Erenlerin ‘ölmeden önce ölmek‘ şeklinde dile getirdikleri metaforun mana açılımı, bir bilinçten yeni bir bilince geçerek yaşamaktır; milletin reankarnasyon reankarnasyon diye veryansın ettiği de aslında budur.
Şöyle düşünün: kumların üzerindeki taşlar var, onlara basarak yürüyorsunuz ancak bir önce bastığınız taşı kuma gömüyorsunuz yani o taş fiziki olarak yok oluyor ancak ruhu orada, bunu biliyorsunuz çünkü az önce yolunuzda size köprü oldu…

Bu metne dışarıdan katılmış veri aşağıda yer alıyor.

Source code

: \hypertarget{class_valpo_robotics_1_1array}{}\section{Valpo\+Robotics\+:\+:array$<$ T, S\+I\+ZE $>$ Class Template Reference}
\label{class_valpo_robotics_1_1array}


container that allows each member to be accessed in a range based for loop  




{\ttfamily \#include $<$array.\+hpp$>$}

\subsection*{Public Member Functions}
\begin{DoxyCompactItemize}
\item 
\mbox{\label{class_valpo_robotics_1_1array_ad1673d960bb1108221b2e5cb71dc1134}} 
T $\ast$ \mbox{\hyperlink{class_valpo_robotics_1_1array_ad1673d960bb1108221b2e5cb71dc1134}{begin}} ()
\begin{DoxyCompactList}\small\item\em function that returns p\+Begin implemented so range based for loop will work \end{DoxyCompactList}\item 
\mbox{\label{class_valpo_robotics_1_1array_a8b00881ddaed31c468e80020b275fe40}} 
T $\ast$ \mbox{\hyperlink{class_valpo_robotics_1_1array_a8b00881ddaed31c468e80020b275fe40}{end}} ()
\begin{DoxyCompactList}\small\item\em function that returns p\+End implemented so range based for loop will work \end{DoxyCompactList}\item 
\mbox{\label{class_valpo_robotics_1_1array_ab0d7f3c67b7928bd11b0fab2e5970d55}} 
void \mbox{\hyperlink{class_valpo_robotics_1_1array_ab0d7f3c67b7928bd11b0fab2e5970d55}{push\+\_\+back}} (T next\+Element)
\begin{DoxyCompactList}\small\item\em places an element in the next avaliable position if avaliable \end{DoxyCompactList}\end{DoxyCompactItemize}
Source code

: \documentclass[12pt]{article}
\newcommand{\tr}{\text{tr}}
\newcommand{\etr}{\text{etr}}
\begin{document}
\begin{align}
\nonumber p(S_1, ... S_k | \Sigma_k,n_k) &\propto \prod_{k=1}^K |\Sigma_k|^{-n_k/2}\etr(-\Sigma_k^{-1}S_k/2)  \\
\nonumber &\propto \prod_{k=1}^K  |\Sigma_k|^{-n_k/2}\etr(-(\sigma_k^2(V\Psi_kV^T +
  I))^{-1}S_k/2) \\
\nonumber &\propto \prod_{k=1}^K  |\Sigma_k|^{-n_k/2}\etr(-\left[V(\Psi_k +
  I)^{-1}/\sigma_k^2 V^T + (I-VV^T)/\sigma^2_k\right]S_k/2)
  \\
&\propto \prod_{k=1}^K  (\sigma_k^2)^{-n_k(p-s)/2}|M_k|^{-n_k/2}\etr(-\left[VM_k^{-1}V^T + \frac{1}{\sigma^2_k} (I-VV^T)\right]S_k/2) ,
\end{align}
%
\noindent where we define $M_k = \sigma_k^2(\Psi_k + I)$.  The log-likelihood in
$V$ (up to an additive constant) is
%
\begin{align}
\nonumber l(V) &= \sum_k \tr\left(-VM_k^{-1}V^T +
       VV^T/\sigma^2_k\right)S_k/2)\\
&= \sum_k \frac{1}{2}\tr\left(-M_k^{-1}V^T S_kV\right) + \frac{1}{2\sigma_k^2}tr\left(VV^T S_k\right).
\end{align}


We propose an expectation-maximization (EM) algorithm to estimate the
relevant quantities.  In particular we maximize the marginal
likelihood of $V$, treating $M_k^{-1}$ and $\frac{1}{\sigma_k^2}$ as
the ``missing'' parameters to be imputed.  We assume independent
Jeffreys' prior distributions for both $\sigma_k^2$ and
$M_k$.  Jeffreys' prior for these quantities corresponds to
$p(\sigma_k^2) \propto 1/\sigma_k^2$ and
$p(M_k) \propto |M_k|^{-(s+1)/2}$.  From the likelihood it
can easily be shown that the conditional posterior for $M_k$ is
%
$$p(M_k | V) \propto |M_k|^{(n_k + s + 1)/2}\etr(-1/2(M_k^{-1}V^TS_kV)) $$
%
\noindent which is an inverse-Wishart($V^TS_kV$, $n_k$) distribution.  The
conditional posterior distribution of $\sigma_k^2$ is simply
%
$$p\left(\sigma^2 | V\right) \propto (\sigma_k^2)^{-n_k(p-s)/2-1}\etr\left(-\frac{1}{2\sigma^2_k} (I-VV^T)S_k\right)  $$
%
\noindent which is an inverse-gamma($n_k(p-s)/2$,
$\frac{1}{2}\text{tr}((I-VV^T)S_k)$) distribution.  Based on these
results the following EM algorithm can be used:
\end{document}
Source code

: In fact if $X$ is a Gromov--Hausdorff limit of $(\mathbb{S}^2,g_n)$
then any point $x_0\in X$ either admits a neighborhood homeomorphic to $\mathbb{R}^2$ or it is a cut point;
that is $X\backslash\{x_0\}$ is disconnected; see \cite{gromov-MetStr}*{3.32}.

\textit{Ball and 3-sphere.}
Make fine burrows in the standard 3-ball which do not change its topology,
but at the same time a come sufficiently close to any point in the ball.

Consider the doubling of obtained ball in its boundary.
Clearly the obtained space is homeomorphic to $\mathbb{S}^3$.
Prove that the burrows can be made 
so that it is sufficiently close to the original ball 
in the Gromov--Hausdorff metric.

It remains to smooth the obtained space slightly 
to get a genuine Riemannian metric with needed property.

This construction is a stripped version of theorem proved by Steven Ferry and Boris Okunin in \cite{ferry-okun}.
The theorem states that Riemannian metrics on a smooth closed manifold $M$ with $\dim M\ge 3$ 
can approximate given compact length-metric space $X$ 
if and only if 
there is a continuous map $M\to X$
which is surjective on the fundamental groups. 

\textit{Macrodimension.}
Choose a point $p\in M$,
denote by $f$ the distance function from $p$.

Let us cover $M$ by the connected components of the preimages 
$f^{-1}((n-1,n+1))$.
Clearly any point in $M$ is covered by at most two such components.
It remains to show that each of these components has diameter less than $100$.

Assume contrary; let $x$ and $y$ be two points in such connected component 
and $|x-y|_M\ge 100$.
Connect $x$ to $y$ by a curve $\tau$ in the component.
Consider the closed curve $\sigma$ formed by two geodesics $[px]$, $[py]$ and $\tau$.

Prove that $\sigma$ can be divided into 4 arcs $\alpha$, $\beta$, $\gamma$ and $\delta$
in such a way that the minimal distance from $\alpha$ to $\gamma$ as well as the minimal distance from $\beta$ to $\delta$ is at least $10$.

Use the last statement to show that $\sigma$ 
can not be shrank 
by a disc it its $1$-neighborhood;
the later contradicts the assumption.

Taşlar burada bilinç basamaklarını temsil ediyor; onların her birine bastıkça yeni bir siz oluyorsunuz…
Çünkü geride eski bilincinizden eser kalmamış yani siz artık başka birisiniz; önce bastığınız taşla eski kendinizi öldürdünüz, yeni bastığınız taşla yeniden doğdunuz!
Yani her şey bu dünyada olup bitiyor; ötesi yok. Varsa da bedenlenerek olan bir süreç değil o. Öyle yeni bedene gir, tekrar gel; yok öyle bir şey!
Bırakın bu safsataları; bir inanç sistemini savunan ruhban sınıfının cahil ve fakir halkı uyutmak, onları elinde tutmak, yönetmek, bundan çıkar sağlamak için uydurduğu bir yalan bu! Duygu ve inanç sömürüsünden başka bir şey değil yani.
“Bu sefer olmadı, başka sefere olursun be canım, kafanı yorma. Sen ye iç yat; hiçbir şeyi sorgulama. Ben senin yerine O’nunla bağlantı kurarım, mesajlarını sana iletirim, merak etme, sen bunlara kafanı takma; yeter ki bana biat etmeye devam et,” demenin sinsice kurgulanmış yolu…
Putları kırmak şöyle dursun, insan kılığında yeni putlar yaratmanın, yarattırmanın arsızca tasarlanmış yolu…
Siz reankarnasyonu gerçekten ölüp ölüp dirilmek falan zannediyordunuz değil mi? İşte, alın size reankarnasyon!